In the “new normal” (as it’s called) environment in which the legal profession finds itself, client attachment to law firms cannot be assumed. Even longtime clients might seek new counsel over an issues as “insignificant” as a desire to realize greater value (however defined) from the legal service.
How might a law firm increase its client retention? A book entitled Human Sigma: Managing the Employee-Customer Encounter by John Fleming and Jim Asplund (©2007 Gallup Inc.) provides some useful suggestions. (Even though the book focuses on consumer-oriented interactions, many of its learnings will apply to the relationship between outside counsel and corporate clients, though perhaps with some “tweaking.”) Of particular relevance is the authors’ discussions about the need for consistency in service. While law firms (and outside lawyers generally) like to think of their work as very specific to the matter at hand, they are correct only so far. While the substance of each matter will vary (and, of course, the facts of each matter likely will vary, sometimes considerably), the clients’ need and desire for consistency as to how it is served cannot be denied. It arises in virtually every survey of in-house counsel and often identifies the most-frequent complaint of those survey responders.
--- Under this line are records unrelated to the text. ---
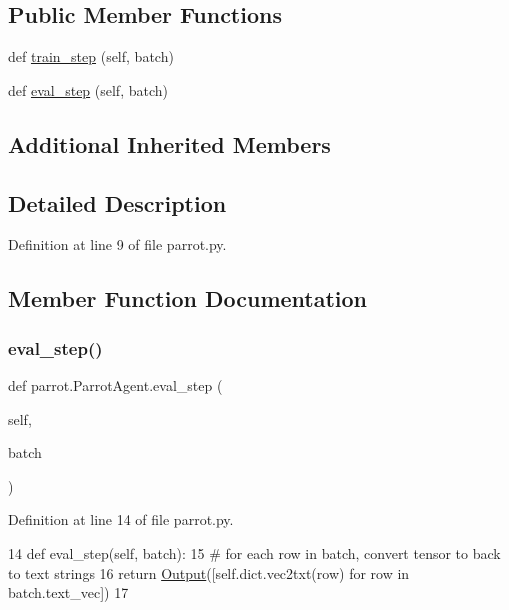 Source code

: \subsection*{Public Member Functions}
\begin{DoxyCompactItemize}
\item 
def \hyperlink{classparrot_1_1ParrotAgent_a85446c6c7698b050d80a2324495c9321}{train\+\_\+step} (self, batch)
\item 
def \hyperlink{classparrot_1_1ParrotAgent_a210ad5eb90ce7add4a2b2cb641c4de3c}{eval\+\_\+step} (self, batch)
\end{DoxyCompactItemize}
\subsection*{Additional Inherited Members}


\subsection{Detailed Description}


Definition at line 9 of file parrot.\+py.



\subsection{Member Function Documentation}
\mbox{\label{classparrot_1_1ParrotAgent_a210ad5eb90ce7add4a2b2cb641c4de3c}} 
\subsubsection{\texorpdfstring{eval\+\_\+step()}{eval\_step()}}
{\footnotesize\ttfamily def parrot.\+Parrot\+Agent.\+eval\+\_\+step (\begin{DoxyParamCaption}\item[{}]{self,  }\item[{}]{batch }\end{DoxyParamCaption})}



Definition at line 14 of file parrot.\+py.


\begin{DoxyCode}
14     \textcolor{keyword}{def }eval\_step(self, batch):
15         \textcolor{comment}{# for each row in batch, convert tensor to back to text strings}
16         \textcolor{keywordflow}{return} \hyperlink{namespaceparlai_1_1agents_1_1legacy__agents_1_1seq2seq_1_1torch__agent__v1_a2689006ea97d09413fb242f984bd8016}{Output}([self.dict.vec2txt(row) \textcolor{keywordflow}{for} row \textcolor{keywordflow}{in} batch.text\_vec])
17 \end{DoxyCode}
\mbox{\label{classparrot_1_1ParrotAgent_a85446c6c7698b050d80a2324495c9321}} 
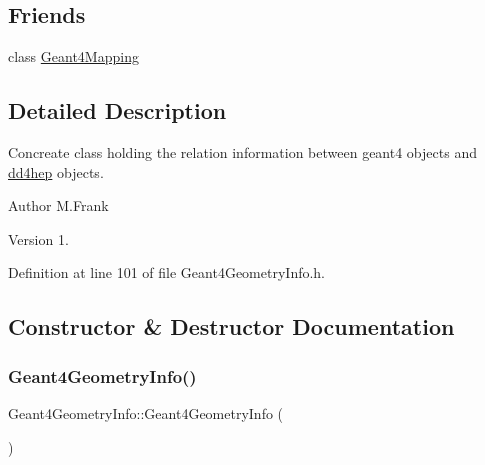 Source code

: \subsection*{Friends}
\begin{DoxyCompactItemize}
\item 
class \hyperlink{class_d_d4hep_1_1_simulation_1_1_geant4_geometry_info_a1fe4b6e068c20a04fa1a7226219dac7c}{Geant4\+Mapping}
\end{DoxyCompactItemize}


\subsection{Detailed Description}
Concreate class holding the relation information between geant4 objects and \hyperlink{namespacedd4hep}{dd4hep} objects. 

\begin{DoxyAuthor}{Author}
M.\+Frank 
\end{DoxyAuthor}
\begin{DoxyVersion}{Version}
1. 
\end{DoxyVersion}


Definition at line 101 of file Geant4\+Geometry\+Info.\+h.



\subsection{Constructor \& Destructor Documentation}
\hypertarget{class_d_d4hep_1_1_simulation_1_1_geant4_geometry_info_a1da4666f8da102d02b986becb980dcb9}{}\label{class_d_d4hep_1_1_simulation_1_1_geant4_geometry_info_a1da4666f8da102d02b986becb980dcb9} 
\subsubsection{\texorpdfstring{Geant4\+Geometry\+Info()}{Geant4GeometryInfo()}}
{\footnotesize\ttfamily Geant4\+Geometry\+Info\+::\+Geant4\+Geometry\+Info (\begin{DoxyParamCaption}{ }\end{DoxyParamCaption})\hspace{0.3cm}{\ttfamily [private]}}



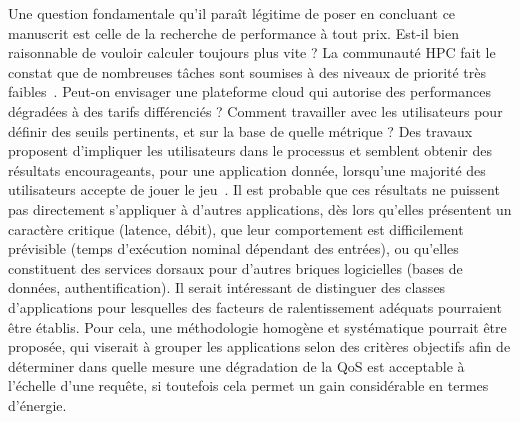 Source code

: Une question fondamentale qu'il paraît légitime de poser en concluant ce manuscrit est celle de la recherche de performance à tout prix. Est-il bien raisonnable de vouloir calculer toujours plus vite ? La communauté \gls{HPC} fait le constat que de nombreuses tâches sont soumises à des niveaux de priorité très faibles~\cite{tirmaziBorgNextGeneration2020}. Peut-on envisager une plateforme cloud qui autorise des performances dégradées à des tarifs différenciés ? Comment travailler avec les utilisateurs pour définir des seuils pertinents, et sur la base de quelle métrique ? Des travaux proposent d'impliquer les utilisateurs dans le processus et semblent obtenir des résultats encourageants, pour une application donnée, lorsqu'une majorité des utilisateurs accepte de jouer le jeu~\cite{mokhtariDigitalSustainabilityInvolving}. Il est probable que ces résultats ne puissent pas directement s'appliquer à d'autres applications, dès lors qu'elles présentent un caractère critique (latence, débit), que leur comportement est difficilement prévisible (temps d'exécution nominal dépendant des entrées), ou qu'elles constituent des services dorsaux pour d'autres briques logicielles (bases de données, authentification). Il serait intéressant de distinguer des classes d'applications pour lesquelles des facteurs de ralentissement adéquats pourraient être établis. Pour cela, une méthodologie homogène et systématique pourrait être proposée, qui viserait à grouper les applications selon des critères objectifs afin de déterminer dans quelle mesure une dégradation de la \gls{QoS} est acceptable à l'échelle d'une requête, si toutefois cela permet un gain considérable en termes d'énergie.
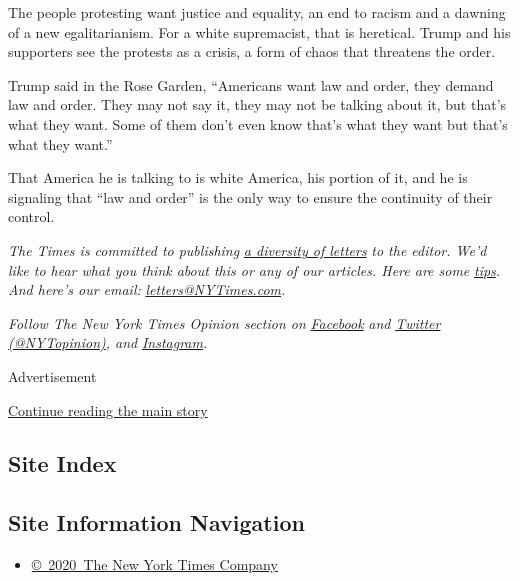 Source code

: The people protesting want justice and equality, an end to racism and a
dawning of a new egalitarianism. For a white supremacist, that is
heretical. Trump and his supporters see the protests as a crisis, a form
of chaos that threatens the order.

Trump said in the Rose Garden, ``Americans want law and order, they
demand law and order. They may not say it, they may not be talking about
it, but that's what they want. Some of them don't even know that's what
they want but that's what they want.''

That America he is talking to is white America, his portion of it, and
he is signaling that ``law and order'' is the only way to ensure the
continuity of their control.

\emph{The Times is committed to publishing}
\href{https://www.nytimes3xbfgragh.onion/2019/01/31/opinion/letters/letters-to-editor-new-york-times-women.html}{\emph{a
diversity of letters}} \emph{to the editor. We'd like to hear what you
think about this or any of our articles. Here are some}
\href{https://help.nytimes3xbfgragh.onion/hc/en-us/articles/115014925288-How-to-submit-a-letter-to-the-editor}{\emph{tips}}\emph{.
And here's our email:}
\href{mailto:letters@NYTimes.com}{\emph{letters@NYTimes.com}}\emph{.}

\emph{Follow The New York Times Opinion section on}
\href{https://www.facebookcorewwwi.onion/nytopinion}{\emph{Facebook}}
\emph{and} \href{http://twitter.com/NYTOpinion}{\emph{Twitter
(@NYTopinion)}}\emph{, and}
\href{https://www.instagram.com/nytopinion/}{\emph{Instagram}}\emph{.}

Advertisement

\protect\hyperlink{after-bottom}{Continue reading the main story}

\hypertarget{site-index}{%
\subsection{Site Index}\label{site-index}}

\hypertarget{site-information-navigation}{%
\subsection{Site Information
Navigation}\label{site-information-navigation}}

\begin{itemize}
\tightlist
\item
  \href{https://help.nytimes3xbfgragh.onion/hc/en-us/articles/115014792127-Copyright-notice}{©~2020~The
  New York Times Company}
\end{itemize}

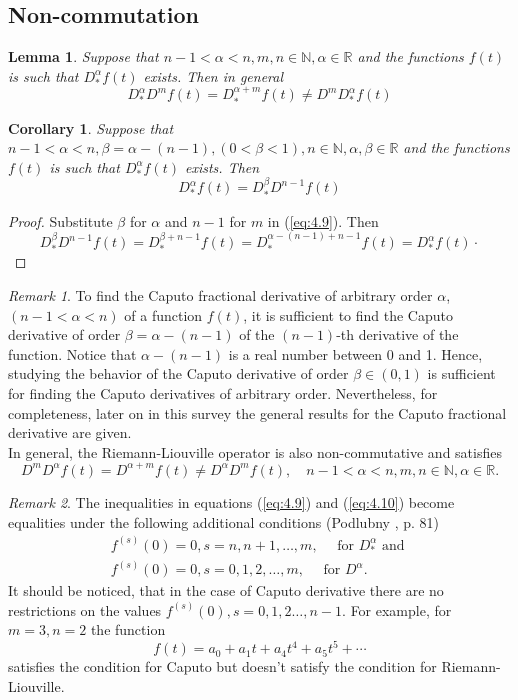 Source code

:\documentclass[a4paper,14pt,oneside]{book}
\theoremstyle{plain}
\newtheorem{lem}[thm]{Lemma}
\newtheorem{cor}{Corollary}[thm]
\theoremstyle{definition}
\theoremstyle{remark}
\newtheorem{rmk}{Remark}[section]
\begin{document}
\begin{center}
\begin{flushleft}
{\subsection{Non-commutation}
\begin{lem}
Suppose that $n-1<\alpha<n, m, n \in \mathbb{N}, \alpha \in \mathbb{R}$ and the functions $f(t)$ is such that $D_{*}^{\alpha} f(t)$ exists. Then in general
\begin{equation}\label{eq:4.9}
D_{*}^{\alpha} D^{m} f(t)=D_{*}^{\alpha+m} f(t) \neq D^{m} D_{*}^{\alpha} f(t)
\end{equation}
\end{lem}
\begin{cor} 
Suppose that $n-1<\alpha<n, \beta=\alpha-(n-1),(0<\beta<1), n \in \mathbb{N}, \alpha, \beta \in \mathbb{R}$ and the functions $f(t)$ is such that $D_{*}^{\alpha} f(t)$ exists. Then
$$
D_{*}^{\alpha} f(t)=D_{*}^{\beta} D^{n-1} f(t)
$$
\end{cor}
\begin{proof}
Substitute $\beta$ for $\alpha$ and $n-1$ for $m$ in (\ref{eq:4.9}). Then
$$
D_{*}^{\beta} D^{n-1} f(t)=D_{*}^{\beta+n-1} f(t)=D_{*}^{\alpha-(n-1)+n-1} f(t)=D_{*}^{\alpha} f(t)\cdot 
$$
\end{proof}
\begin{rmk}
To find the Caputo fractional derivative of arbitrary order $\alpha$, $(n-1<\alpha<n)$ of a function $f(t)$, it is sufficient to find the Caputo derivative of order $\beta=\alpha-(n-1)$ of the $(n-1)$-th derivative of the function. Notice that $\alpha-(n-1)$ is a real number between 0 and 1. Hence, studying the behavior of the Caputo derivative of order $\beta \in(0,1)$ is sufficient for finding the Caputo derivatives of arbitrary order. Nevertheless, for completeness, later on in this survey the general results for the Caputo fractional derivative are given.\\
In general, the Riemann-Liouville operator is also non-commutative and satisfies
\begin{equation}\label{eq:4.10}
D^{m} D^{\alpha} f(t)=D^{\alpha+m} f(t) \neq D^{\alpha} D^{m} f(t), \quad n-1<\alpha<n, m, n \in \mathbb{N}, \alpha \in \mathbb{R} .
\end{equation}
\end{rmk}
\begin{rmk}
The inequalities in equations (\ref{eq:4.9}) and (\ref{eq:4.10}) become equalities under the following additional conditions (Podlubny \cite{bb22}, p. 81)
$$
\begin{array}{l}
f^{(s)}(0)=0, s=n, n+1, \ldots, m, \quad \text { for } D_{*}^{\alpha} \text { and } \\
f^{(s)}(0)=0, s=0,1,2, \ldots, m, \quad \text { for } D^{\alpha} .
\end{array}
$$
It should be noticed, that in the case of Caputo derivative there are no restrictions on the values $f^{(s)}(0), s=0,1,2 \ldots, n-1$. For example, for $m=3, n=2$ the function
$$
f(t)=a_{0}+a_{1} t+a_{4} t^{4}+a_{5} t^{5}+\cdots
$$
satisfies the condition for Caputo but doesn't satisfy the condition for Riemann-Liouville.
\end{rmk}

}
\end{flushleft}
\end{center}
\end{document}
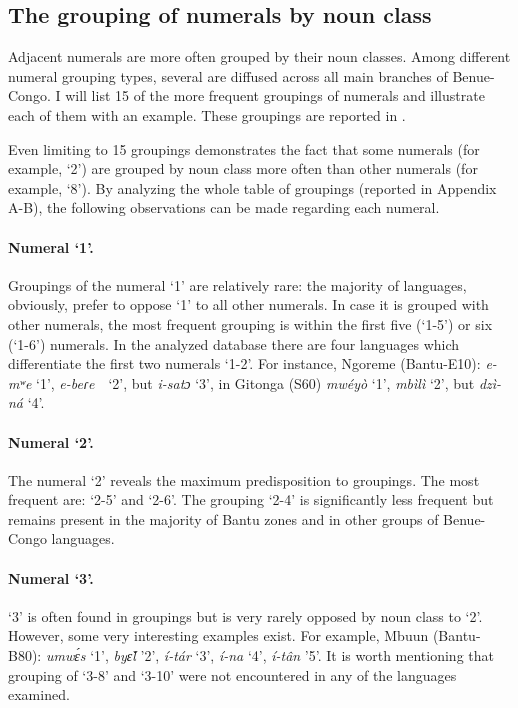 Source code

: \subsection{The grouping of numerals by noun class} %
Adjacent numerals are more often grouped by their noun classes. Among different numeral grouping types, several are diffused across all main branches of Benue-Congo. I will list 15 of the more frequent groupings of numerals and illustrate each of them with an example. These groupings are reported in . 

Even limiting  to 15 groupings demonstrates the fact that some numerals (for example, `2') are grouped by noun class more often than other numerals (for example, `8'). By analyzing the whole table of groupings (reported in Appendix A-B), the following observations can be made regarding each numeral. 

\paragraph*{Numeral `1'.} Groupings of the numeral `1' are relatively rare: the majority of languages, obviously, prefer to oppose ‘1’ to all other numerals. In case it is grouped with other numerals, the most frequent grouping is within the first five (‘1-5’) or six (‘1-6’) numerals. In the analyzed database there are four languages which differentiate the first two numerals ‘1-2’. For instance, Ngoreme (Bantu-E10): \textit{e-mʷe} ‘1’, \textit{e-beɾe}~~‘2’, but \textit{i-satɔ} ‘3’, in Gitonga (S60) \textit{mw{\'{e}}y{\`{o}}} ‘1’, \textit{mbìlì} ‘2’, but \textit{dzì-ná} ‘4’. 

\paragraph*{Numeral `2'.} The numeral `2' reveals the maximum predisposition to groupings. The most frequent are: ‘2-5’ and ‘2-6’. The grouping ‘2-4’ is significantly less frequent but remains present in the majority of Bantu zones and in other groups of Benue-Congo languages. 

\paragraph*{Numeral `3'.} `3' is often found in groupings but is very rarely opposed by noun class to `2'. However, some very interesting examples exist. For example, Mbuun (Bantu-B80): \textit{umw{\'{ɛ}}s} ‘1’, \textit{by{\v{ɛ}}l} ’2’, \textit{í-tár} ‘3’, \textit{í-na} ‘4’, \textit{í-tân} ’5’. It is worth mentioning that grouping of ‘3-8’ and ‘3-10’ were not encountered in any of the languages examined. 

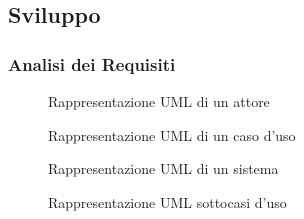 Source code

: \subsection{Sviluppo}

\subsubsection{Analisi dei Requisiti} \label{sec:analisi-rischi}

\begin{figure}[ht!]
    \centering
    \caption{Rappresentazione UML di un attore}
    \label{fig:Rappresentazione UML di un attore}
\end{figure}

\begin{figure}[ht!]
    \centering
    \caption{Rappresentazione UML di un caso d'uso}
    \label{fig:Rappresentazione UML di un caso d'uso}
\end{figure}

\begin{figure}[ht!]
    \centering
    \caption{Rappresentazione UML di un sistema}
    \label{fig:Rappresentazione UML di un sistema}
\end{figure}

\begin{figure}[ht!]
    \centering
    \caption{Rappresentazione UML sottocasi d'uso}
    \label{fig:Rappresentazione UML sottocasi d'uso}
\end{figure}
Developing consistency of service delivery while allowing for individualized substantive work requires that law firms rethink the independence that their lawyers have been allowed. As law firms grow larger and establish more and more offices (particularly when those offices exist in different jurisdictions and often arise through mergers, acquisitions and other means of non-organic growth), inconsistency of service tends to increase. Thus, management of the service delivery so as to reduce the inconsistency experienced (or endured, to apply a more pejorative term as it’s viewed by the client) by the client becomes a greater and greater task. Nonetheless, consistency of service can increase client retention.